You may have heard about Jatinder Ahluwalia from earlier media reports when he was dismissed from Cambridge University and voluntarily left the University of East London after being found guilty of publishing misleading and inaccurate studies in both Nature and the Journal of Neurochemistry. As reported by Retraction Watch, Ahluwalia is once again facing serious scrutiny over the integrity of his work, this time by Imperial College London (ICL), which recently published the findings of its own investigation into his credibility as a researcher and somehow found him innocent of academic fraud.

As a background, Ahluwalia enrolled in a Medical Research Council "CASE" studentship several years ago at ICL after being kicked out of and leaving his prior schools due to confirmed allegations of academic fraud. With new funding from drug giant Novartis, Ahluwalia began fresh research at ICL without telling the school about his previous infractions. But just like his earlier research, Ahluwalia's work at ICL ended up becoming a target for investigation after concerns about its legitimacy were raised by school faculty.

According to Times Higher Education, ICL initially launched its own investigation into Ahluwalia's work after an earlier study coauthored by Ahluwalia was retracted from a renowned scientific journal. Several years later, ICL also learned that Ahluwalia had been dismissed from Cambridge University's Ph.D. program back in 1997 after his supervisor suspected him of publishing fraudulent results, an occurrence that Ahluwalia never shared with ICL prior to his enrollment. And while at ICL, a professor had raised concerns about another one of Ahluwalia's published papers.
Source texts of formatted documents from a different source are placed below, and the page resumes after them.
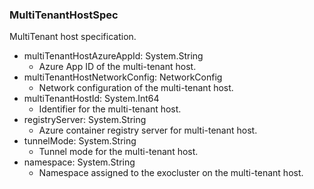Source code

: ### MultiTenantHostSpec
MultiTenant host specification.

- multiTenantHostAzureAppId: System.String
  - Azure App ID of the multi-tenant host.
- multiTenantHostNetworkConfig: NetworkConfig
  - Network configuration of the multi-tenant host.
- multiTenantHostId: System.Int64
  - Identifier for the multi-tenant host.
- registryServer: System.String
  - Azure container registry server for multi-tenant host.
- tunnelMode: System.String
  - Tunnel mode for the multi-tenant host.
- namespace: System.String
  - Namespace assigned to the exocluster on the multi-tenant host.
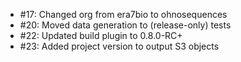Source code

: * #17: Changed org from era7bio to ohnosequences
* #20: Moved data generation to (release-only) tests
* #22: Updated build plugin to 0.8.0-RC+
* #23: Added project version to output S3 objects
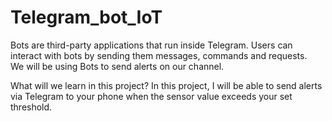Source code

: # Telegram_bot_IoT
Bots are third-party applications that run inside Telegram. Users can interact with bots by sending them messages, commands and requests.  
We will be using Bots to send alerts on our channel.


What will we learn in this project?
In this project, I will be able to send alerts via Telegram to your phone when the sensor value exceeds your set threshold.
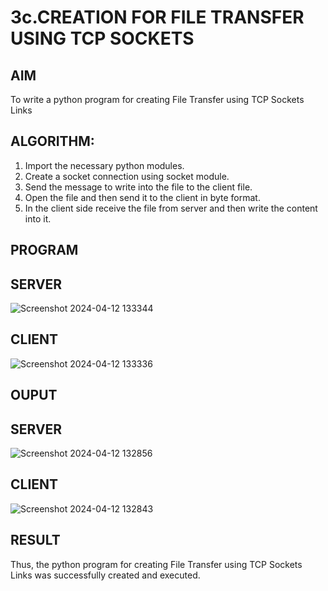 # 3c.CREATION FOR FILE TRANSFER USING TCP SOCKETS
## AIM
To write a python program for creating File Transfer using TCP Sockets Links
## ALGORITHM:
1. Import the necessary python modules.
2. Create a socket connection using socket module.
3. Send the message to write into the file to the client file.
4. Open the file and then send it to the client in byte format.
5. In the client side receive the file from server and then write the content into it.
## PROGRAM
## SERVER
![Screenshot 2024-04-12 133344](https://github.com/Haripriya132006/3c.FILE_TRANSFER_USING_TCP_SOCKETS/assets/144870747/4e074f39-5c59-4f3b-a1c0-22d276aa36f1)
## CLIENT
![Screenshot 2024-04-12 133336](https://github.com/Haripriya132006/3c.FILE_TRANSFER_USING_TCP_SOCKETS/assets/144870747/2a00b4de-6dc6-4c40-a635-cae65b35f60f)


## OUPUT
## SERVER
![Screenshot 2024-04-12 132856](https://github.com/Haripriya132006/3c.FILE_TRANSFER_USING_TCP_SOCKETS/assets/144870747/194e2301-2769-45a7-b454-39542af7ad54)
## CLIENT
![Screenshot 2024-04-12 132843](https://github.com/Haripriya132006/3c.FILE_TRANSFER_USING_TCP_SOCKETS/assets/144870747/a6eddd93-b28b-48e4-a310-a0b240975662)


## RESULT
Thus, the python program for creating File Transfer using TCP Sockets Links was 
successfully created and executed.
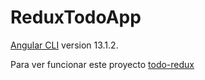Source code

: # ReduxTodoApp
 [Angular CLI](https://github.com/angular/angular-cli) version 13.1.2.

Para ver funcionar este proyecto
[todo-redux](https://nachoritos01.github.io/todo-redux/)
The primary issue had to do with what appeared to be some fudged numbers in a research paper published by Ahluwalia back in 2008. A subsequent internal review was initiated by ICL to see whether or not Alhuwalia's Ph.D., which had been awarded by the University of London back in 2003, should be considered valid. Of major concern during this review was the fact that Ahluwalia's work under his Novartis supervisors at ICL was intentionally kept veiled from his supervisors at the school -- supervisors from both Novartis and ICL were supposed to be working in collaboration.

ICL blocked from conducting honest investigation by Novartis, yet still declares Ahluwalia's Ph.D. valid

Based on all this information, and the fact that Novartis intentionally withheld Ahluwalia's research data from the school, it should have been clear that Ahluwalia was indeed involved in academic misconduct. But the six-person panel, after negotiating with Novartis, came to the conclusion that Ahluwalia was not guilty of fraud and that the mis-published numbers were merely "an arithmetical error."

At the same time, ICL basically admitted that the school's current arrangement with Novartis for research collaboration is inadequate for maintaining strong academic integrity, not to mention the ridiculousness of the "protracted negotiation" it engaged in with the drug giant during its investigation. This negotiation, of course, only allowed the school to have "supervised access" to Ahluwalia's research notebooks on Novartis' terms, which is hardly a tenable method of executing an honest investigation.